Prompt: Report every line of the data where the string "норме" appears.

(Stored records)
-----

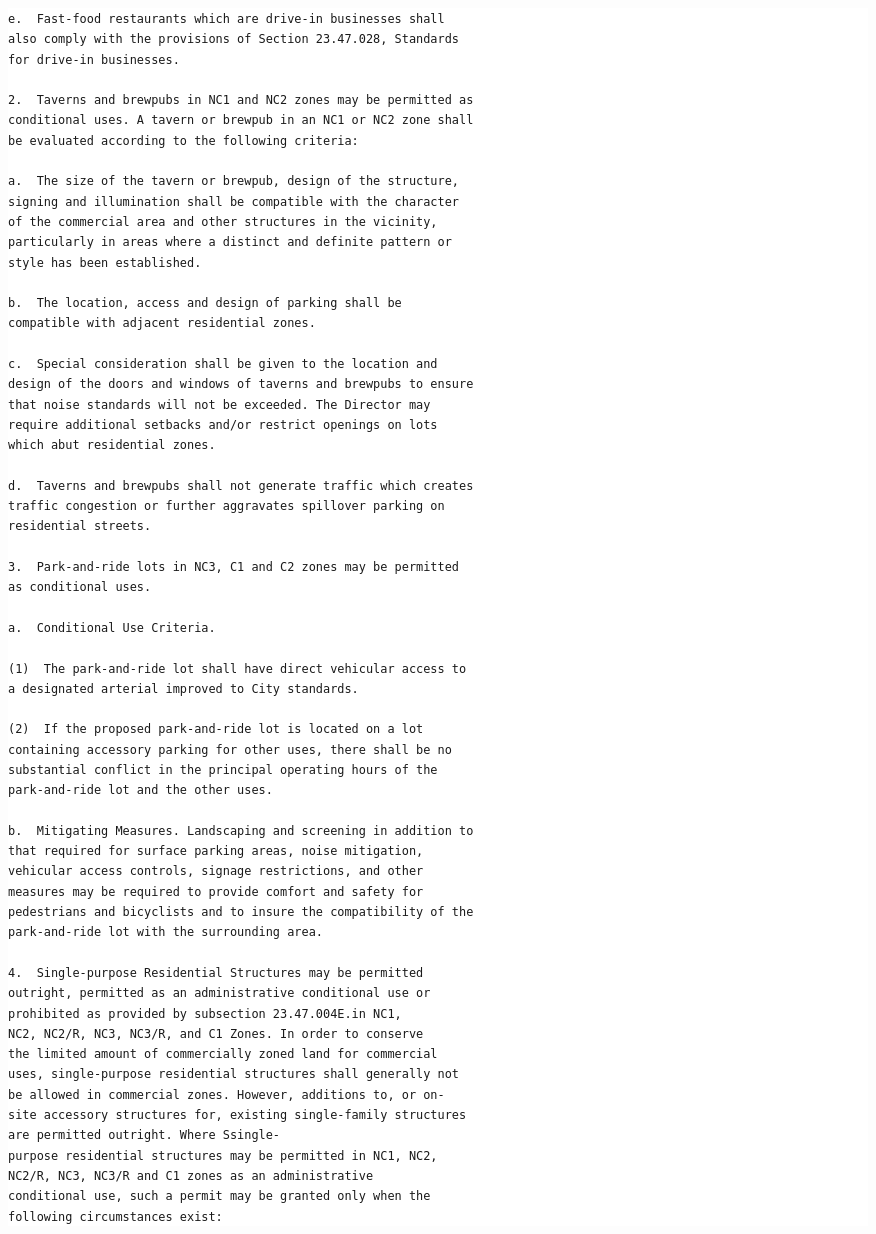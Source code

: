     e.  Fast-food restaurants which are drive-in businesses shall  
    also comply with the provisions of Section 23.47.028, Standards  
    for drive-in businesses.  
  
    2.  Taverns and brewpubs in NC1 and NC2 zones may be permitted as  
    conditional uses. A tavern or brewpub in an NC1 or NC2 zone shall  
    be evaluated according to the following criteria:  
  
    a.  The size of the tavern or brewpub, design of the structure,  
    signing and illumination shall be compatible with the character  
    of the commercial area and other structures in the vicinity,  
    particularly in areas where a distinct and definite pattern or  
    style has been established.  
  
    b.  The location, access and design of parking shall be  
    compatible with adjacent residential zones.  
  
    c.  Special consideration shall be given to the location and  
    design of the doors and windows of taverns and brewpubs to ensure  
    that noise standards will not be exceeded. The Director may  
    require additional setbacks and/or restrict openings on lots  
    which abut residential zones.  
  
    d.  Taverns and brewpubs shall not generate traffic which creates  
    traffic congestion or further aggravates spillover parking on  
    residential streets.  
  
    3.  Park-and-ride lots in NC3, C1 and C2 zones may be permitted  
    as conditional uses.  
  
    a.  Conditional Use Criteria.  
  
    (1)  The park-and-ride lot shall have direct vehicular access to  
    a designated arterial improved to City standards.  
  
    (2)  If the proposed park-and-ride lot is located on a lot  
    containing accessory parking for other uses, there shall be no  
    substantial conflict in the principal operating hours of the  
    park-and-ride lot and the other uses.  
  
    b.  Mitigating Measures. Landscaping and screening in addition to  
    that required for surface parking areas, noise mitigation,  
    vehicular access controls, signage restrictions, and other  
    measures may be required to provide comfort and safety for  
    pedestrians and bicyclists and to insure the compatibility of the  
    park-and-ride lot with the surrounding area.  
  
    4.  Single-purpose Residential Structures may be permitted  
    outright, permitted as an administrative conditional use or  
    prohibited as provided by subsection 23.47.004E.in NC1,  
    NC2, NC2/R, NC3, NC3/R, and C1 Zones. In order to conserve  
    the limited amount of commercially zoned land for commercial  
    uses, single-purpose residential structures shall generally not  
    be allowed in commercial zones. However, additions to, or on-  
    site accessory structures for, existing single-family structures  
    are permitted outright. Where Ssingle-  
    purpose residential structures may be permitted in NC1, NC2,  
    NC2/R, NC3, NC3/R and C1 zones as an administrative  
    conditional use, such a permit may be granted only when the  
    following circumstances exist:  
  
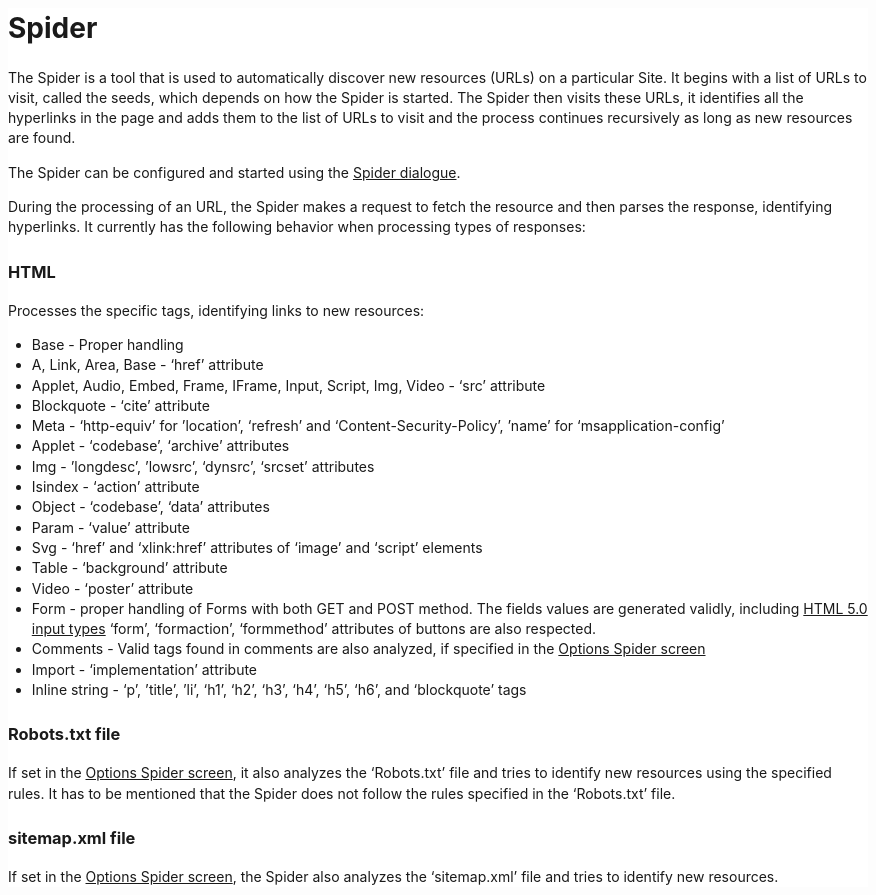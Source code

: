 # Spider

The Spider is a tool that is used to automatically discover new resources (URLs) on a particular Site. It begins with a list of URLs to visit, called the seeds, which depends on how the Spider is started. The Spider then visits these URLs, it identifies all the hyperlinks in the page and adds them to the list of URLs to visit and the process continues recursively as long as new resources are found.

The Spider can be configured and started using the [Spider dialogue](https://www.zaproxy.org/docs/desktop/addons/spider/dialog/).

During the processing of an URL, the Spider makes a request to fetch the resource and then parses the response, identifying hyperlinks. It currently has the following behavior when processing types of responses:

### HTML

Processes the specific tags, identifying links to new resources:

- Base - Proper handling
- A, Link, Area, Base - ‘href’ attribute
- Applet, Audio, Embed, Frame, IFrame, Input, Script, Img, Video - ‘src’ attribute
- Blockquote - ‘cite’ attribute
- Meta - ‘http-equiv’ for ’location’, ‘refresh’ and ‘Content-Security-Policy’, ’name’ for ‘msapplication-config’
- Applet - ‘codebase’, ‘archive’ attributes
- Img - ’longdesc’, ’lowsrc’, ‘dynsrc’, ‘srcset’ attributes
- Isindex - ‘action’ attribute
- Object - ‘codebase’, ‘data’ attributes
- Param - ‘value’ attribute
- Svg - ‘href’ and ‘xlink:href’ attributes of ‘image’ and ‘script’ elements
- Table - ‘background’ attribute
- Video - ‘poster’ attribute
- Form - proper handling of Forms with both GET and POST method. The fields values are generated validly, including [HTML 5.0 input types](http://www.w3schools.com/html5/html5_form_input_types.asp) ‘form’, ‘formaction’, ‘formmethod’ attributes of buttons are also respected.
- Comments - Valid tags found in comments are also analyzed, if specified in the [Options Spider screen](https://www.zaproxy.org/docs/desktop/addons/spider/options/)
- Import - ‘implementation’ attribute
- Inline string - ‘p’, ’title’, ’li’, ‘h1’, ‘h2’, ‘h3’, ‘h4’, ‘h5’, ‘h6’, and ‘blockquote’ tags

### Robots.txt file

If set in the [Options Spider screen](https://www.zaproxy.org/docs/desktop/addons/spider/options/), it also analyzes the ‘Robots.txt’ file and tries to identify new resources using the specified rules. It has to be mentioned that the Spider does not follow the rules specified in the ‘Robots.txt’ file.

### sitemap.xml file

If set in the [Options Spider screen](https://www.zaproxy.org/docs/desktop/addons/spider/options/), the Spider also analyzes the ‘sitemap.xml’ file and tries to identify new resources.
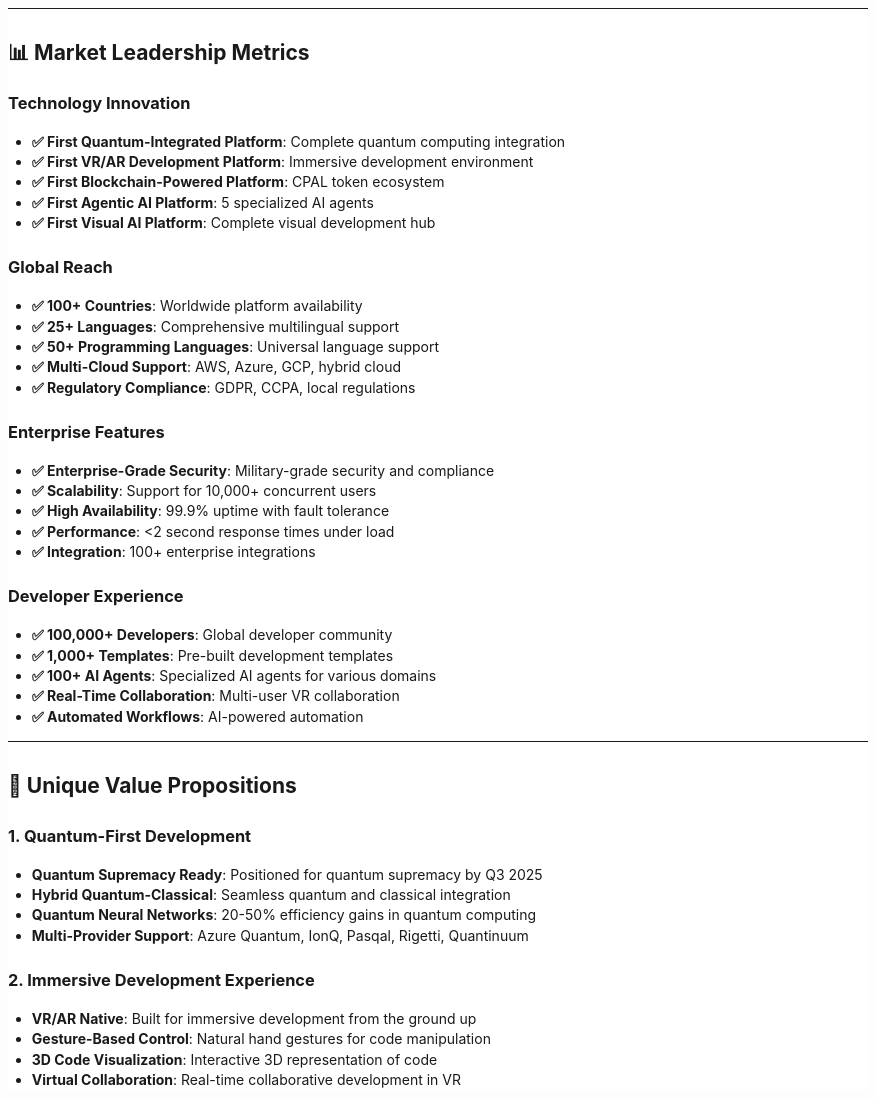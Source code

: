 
---

## 📊 **Market Leadership Metrics**

### **Technology Innovation**
- **✅ First Quantum-Integrated Platform**: Complete quantum computing integration
- **✅ First VR/AR Development Platform**: Immersive development environment
- **✅ First Blockchain-Powered Platform**: CPAL token ecosystem
- **✅ First Agentic AI Platform**: 5 specialized AI agents
- **✅ First Visual AI Platform**: Complete visual development hub

### **Global Reach**
- **✅ 100+ Countries**: Worldwide platform availability
- **✅ 25+ Languages**: Comprehensive multilingual support
- **✅ 50+ Programming Languages**: Universal language support
- **✅ Multi-Cloud Support**: AWS, Azure, GCP, hybrid cloud
- **✅ Regulatory Compliance**: GDPR, CCPA, local regulations

### **Enterprise Features**
- **✅ Enterprise-Grade Security**: Military-grade security and compliance
- **✅ Scalability**: Support for 10,000+ concurrent users
- **✅ High Availability**: 99.9% uptime with fault tolerance
- **✅ Performance**: <2 second response times under load
- **✅ Integration**: 100+ enterprise integrations

### **Developer Experience**
- **✅ 100,000+ Developers**: Global developer community
- **✅ 1,000+ Templates**: Pre-built development templates
- **✅ 100+ AI Agents**: Specialized AI agents for various domains
- **✅ Real-Time Collaboration**: Multi-user VR collaboration
- **✅ Automated Workflows**: AI-powered automation

---

## 🎯 **Unique Value Propositions**

### **1. Quantum-First Development**
- **Quantum Supremacy Ready**: Positioned for quantum supremacy by Q3 2025
- **Hybrid Quantum-Classical**: Seamless quantum and classical integration
- **Quantum Neural Networks**: 20-50% efficiency gains in quantum computing
- **Multi-Provider Support**: Azure Quantum, IonQ, Pasqal, Rigetti, Quantinuum

### **2. Immersive Development Experience**
- **VR/AR Native**: Built for immersive development from the ground up
- **Gesture-Based Control**: Natural hand gestures for code manipulation
- **3D Code Visualization**: Interactive 3D representation of code
- **Virtual Collaboration**: Real-time collaborative development in VR
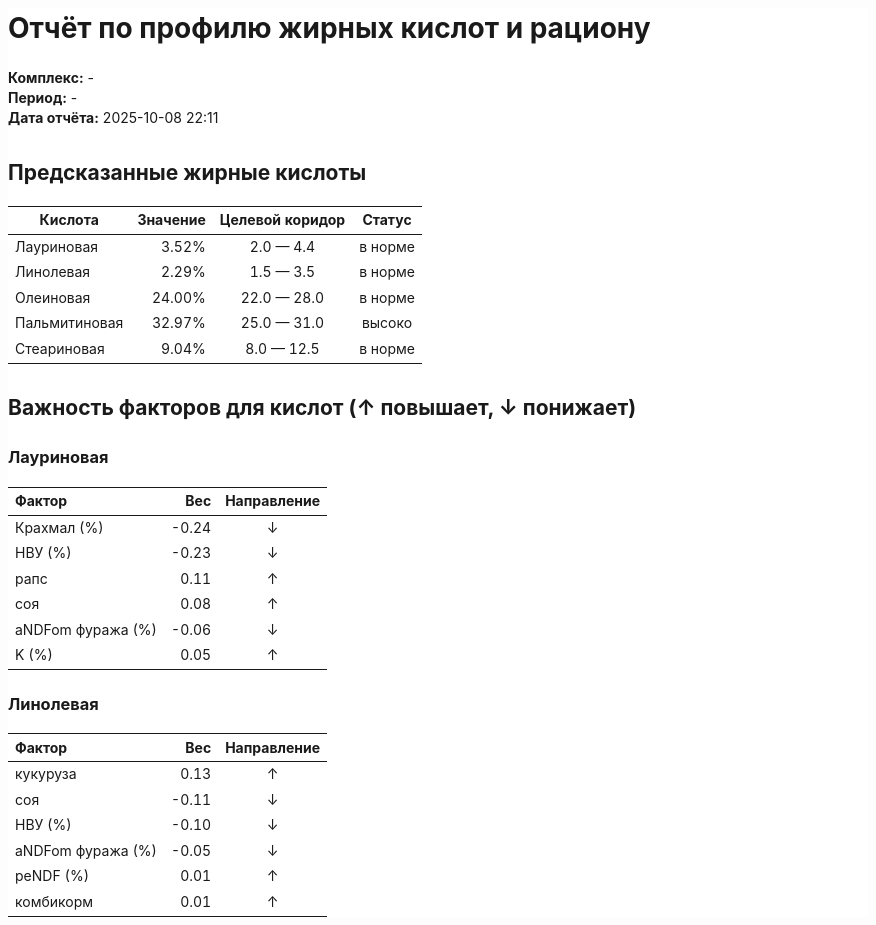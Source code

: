 # Отчёт по профилю жирных кислот и рациону

**Комплекс:** -  
**Период:** -  
**Дата отчёта:** 2025-10-08 22:11  


## Предсказанные жирные кислоты

| Кислота | Значение | Целевой коридор | Статус |
|---|---:|:---:|:---:|
| Лауриновая | 3.52% | 2.0 — 4.4 | в норме |
| Линолевая | 2.29% | 1.5 — 3.5 | в норме |
| Олеиновая | 24.00% | 22.0 — 28.0 | в норме |
| Пальмитиновая | 32.97% | 25.0 — 31.0 | высоко |
| Стеариновая | 9.04% | 8.0 — 12.5 | в норме |

## Важность факторов для кислот (↑ повышает, ↓ понижает)

### Лауриновая

| Фактор | Вес | Направление |
|:--|--:|:--:|
| Крахмал (%) | -0.24 | ↓ |
| НВУ (%) | -0.23 | ↓ |
| рапс | 0.11 | ↑ |
| соя | 0.08 | ↑ |
| aNDFom фуража (%) | -0.06 | ↓ |
| K (%) | 0.05 | ↑ |

### Линолевая

| Фактор | Вес | Направление |
|:--|--:|:--:|
| кукуруза | 0.13 | ↑ |
| соя | -0.11 | ↓ |
| НВУ (%) | -0.10 | ↓ |
| aNDFom фуража (%) | -0.05 | ↓ |
| peNDF (%) | 0.01 | ↑ |
| комбикорм | 0.01 | ↑ |
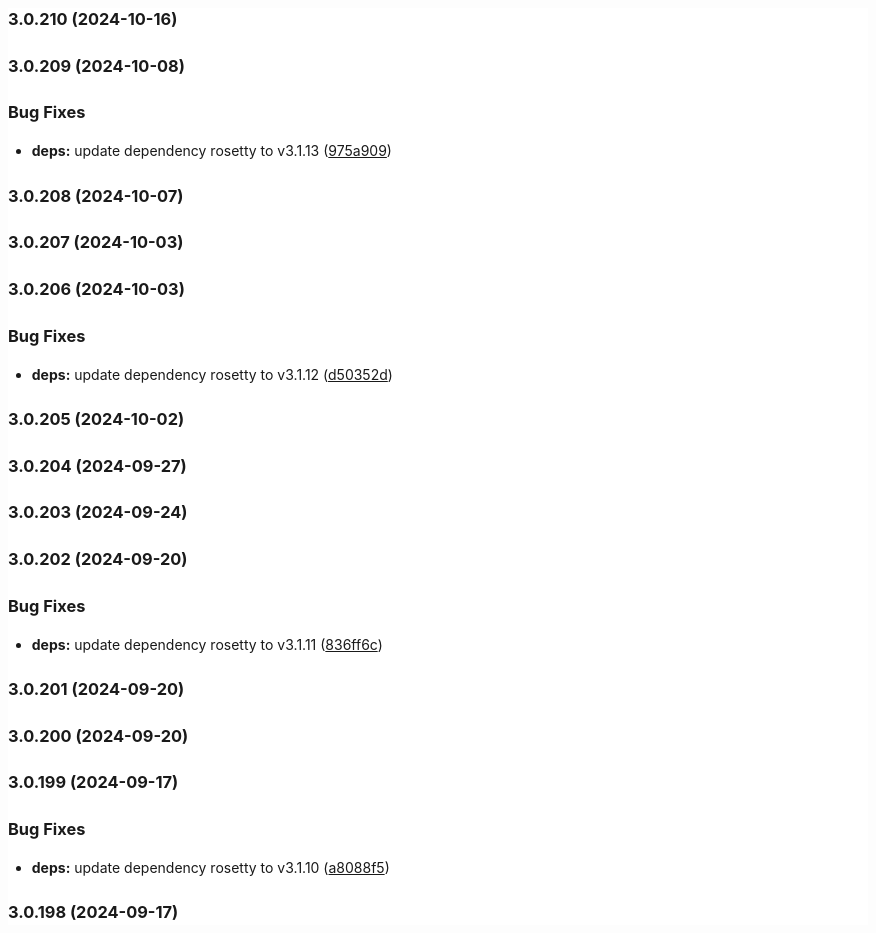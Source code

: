 ### 3.0.210 (2024-10-16)

### 3.0.209 (2024-10-08)


### Bug Fixes

* **deps:** update dependency rosetty to v3.1.13 ([975a909](https://github.com/qlaffont/rosetty-react/commit/975a9098eee95e916989c3d00ad83070428cf67d))

### 3.0.208 (2024-10-07)

### 3.0.207 (2024-10-03)

### 3.0.206 (2024-10-03)


### Bug Fixes

* **deps:** update dependency rosetty to v3.1.12 ([d50352d](https://github.com/qlaffont/rosetty-react/commit/d50352de5642df9b2fe335b04bffcbafd0bf0c8d))

### 3.0.205 (2024-10-02)

### 3.0.204 (2024-09-27)

### 3.0.203 (2024-09-24)

### 3.0.202 (2024-09-20)


### Bug Fixes

* **deps:** update dependency rosetty to v3.1.11 ([836ff6c](https://github.com/qlaffont/rosetty-react/commit/836ff6cdf0087d4bb69c70eba0a45768181e73ad))

### 3.0.201 (2024-09-20)

### 3.0.200 (2024-09-20)

### 3.0.199 (2024-09-17)


### Bug Fixes

* **deps:** update dependency rosetty to v3.1.10 ([a8088f5](https://github.com/qlaffont/rosetty-react/commit/a8088f5b831eff6851fccfc32438750c5a81ecae))

### 3.0.198 (2024-09-17)
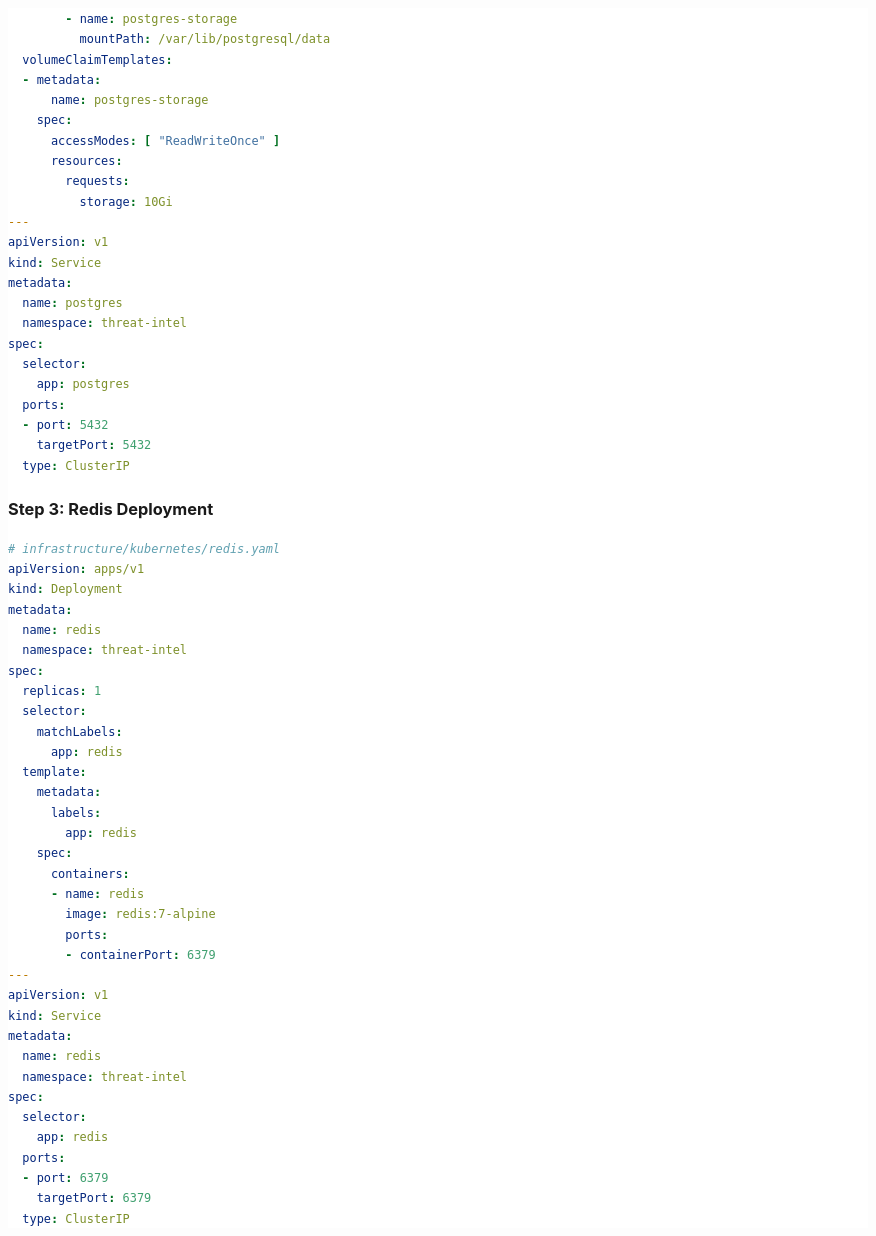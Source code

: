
 ```yaml
        - name: postgres-storage
          mountPath: /var/lib/postgresql/data
  volumeClaimTemplates:
  - metadata:
      name: postgres-storage
    spec:
      accessModes: [ "ReadWriteOnce" ]
      resources:
        requests:
          storage: 10Gi
---
apiVersion: v1
kind: Service
metadata:
  name: postgres
  namespace: threat-intel
spec:
  selector:
    app: postgres
  ports:
  - port: 5432
    targetPort: 5432
  type: ClusterIP
```

### Step 3: Redis Deployment
```yaml
# infrastructure/kubernetes/redis.yaml
apiVersion: apps/v1
kind: Deployment
metadata:
  name: redis
  namespace: threat-intel
spec:
  replicas: 1
  selector:
    matchLabels:
      app: redis
  template:
    metadata:
      labels:
        app: redis
    spec:
      containers:
      - name: redis
        image: redis:7-alpine
        ports:
        - containerPort: 6379
---
apiVersion: v1
kind: Service
metadata:
  name: redis
  namespace: threat-intel
spec:
  selector:
    app: redis
  ports:
  - port: 6379
    targetPort: 6379
  type: ClusterIP
```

-----

Solution to this task:
| Лауриновая | 3.52% | 2.0 — 4.4 | в норме |
| Линолевая | 2.29% | 1.5 — 3.5 | в норме |
| Олеиновая | 24.00% | 22.0 — 28.0 | в норме |
| Стеариновая | 9.04% | 8.0 — 12.5 | в норме |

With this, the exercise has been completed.